The other movie I watched today was the re-make of The Day the Earth Stood Still. It sucked, like most recent Hollywood re-makes, like pretty much any recent Hollywood treatment of classic SF. I watched the original of this movie just a couple of weeks ago on the web (for free). The re-make has the unfortunate handicap of having Keanu Reeves playing Klaatu, the alien emissary. Michael Rennie's Klaatu seemed like a guy who'd actually studied Earth and was able to converse with its inhabitants (from children to scientists). Keanu Reeve's Klaatu, even after a gratuitous scene that shows us he has human DNA, arrives on Earth and acts and speaks just like... Keanu Reeves! If there is a more wooden actor in Hollywood, please advise...
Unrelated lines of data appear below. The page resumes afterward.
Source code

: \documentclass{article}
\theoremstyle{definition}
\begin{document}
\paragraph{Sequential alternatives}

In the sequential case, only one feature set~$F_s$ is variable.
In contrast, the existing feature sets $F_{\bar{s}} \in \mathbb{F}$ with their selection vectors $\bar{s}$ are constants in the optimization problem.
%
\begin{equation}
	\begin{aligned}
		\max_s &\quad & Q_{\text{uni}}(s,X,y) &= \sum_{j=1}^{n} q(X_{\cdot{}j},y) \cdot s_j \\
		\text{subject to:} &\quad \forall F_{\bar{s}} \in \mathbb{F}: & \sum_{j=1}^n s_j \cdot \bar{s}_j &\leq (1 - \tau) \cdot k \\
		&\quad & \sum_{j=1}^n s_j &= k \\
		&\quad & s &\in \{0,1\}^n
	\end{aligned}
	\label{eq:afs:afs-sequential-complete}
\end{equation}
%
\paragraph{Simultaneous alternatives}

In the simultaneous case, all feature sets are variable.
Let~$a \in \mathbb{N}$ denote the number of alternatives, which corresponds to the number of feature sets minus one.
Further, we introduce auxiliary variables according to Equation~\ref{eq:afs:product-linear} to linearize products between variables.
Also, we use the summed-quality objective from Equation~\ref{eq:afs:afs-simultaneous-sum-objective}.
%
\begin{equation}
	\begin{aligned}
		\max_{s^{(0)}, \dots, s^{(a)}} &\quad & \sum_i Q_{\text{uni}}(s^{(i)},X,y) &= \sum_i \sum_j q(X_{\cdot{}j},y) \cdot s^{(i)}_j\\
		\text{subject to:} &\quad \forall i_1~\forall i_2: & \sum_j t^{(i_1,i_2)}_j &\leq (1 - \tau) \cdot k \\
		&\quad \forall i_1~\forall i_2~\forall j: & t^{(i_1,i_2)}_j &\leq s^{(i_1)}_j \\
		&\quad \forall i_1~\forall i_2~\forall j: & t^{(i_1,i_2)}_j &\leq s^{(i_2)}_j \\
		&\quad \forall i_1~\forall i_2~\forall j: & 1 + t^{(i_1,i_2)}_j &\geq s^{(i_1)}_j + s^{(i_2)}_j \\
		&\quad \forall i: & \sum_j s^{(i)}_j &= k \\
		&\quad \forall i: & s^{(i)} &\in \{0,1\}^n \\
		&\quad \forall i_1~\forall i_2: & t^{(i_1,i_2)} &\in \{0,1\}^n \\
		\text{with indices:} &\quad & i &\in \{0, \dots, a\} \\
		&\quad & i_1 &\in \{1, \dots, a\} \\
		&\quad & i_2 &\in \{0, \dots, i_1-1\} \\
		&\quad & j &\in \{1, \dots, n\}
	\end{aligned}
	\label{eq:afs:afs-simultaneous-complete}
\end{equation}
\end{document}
The anti-war theme of the original was replaced with an environmental theme. Bleh. You know, I can't talk about this piece of shit any more. It sucked. Hollywood has sucked the life out of so many beloved pieces of SF that it's not even worth focusing on any particular example. I, Robot, I Am Legend (Will Smith is going for the "played in the most crappy SF films" championship--a shame, because he deserves better), Starship Troopers (has no right to claim any kinship with Heinlein; did you know that the novel may have been the first classic SF book to have a black protagonist? ), and on and on.
I grow weary...
It being the weekend and all, there wasn't much of a selection to choose from down at the local video shop. I ended up coming home with a couple of modern re-makes of classic genre films from the 50's and 60's: The Day the Earth Stood Still and The Haunting. Movie fans will already know that the original versions of both were directed by the great Robert Wise.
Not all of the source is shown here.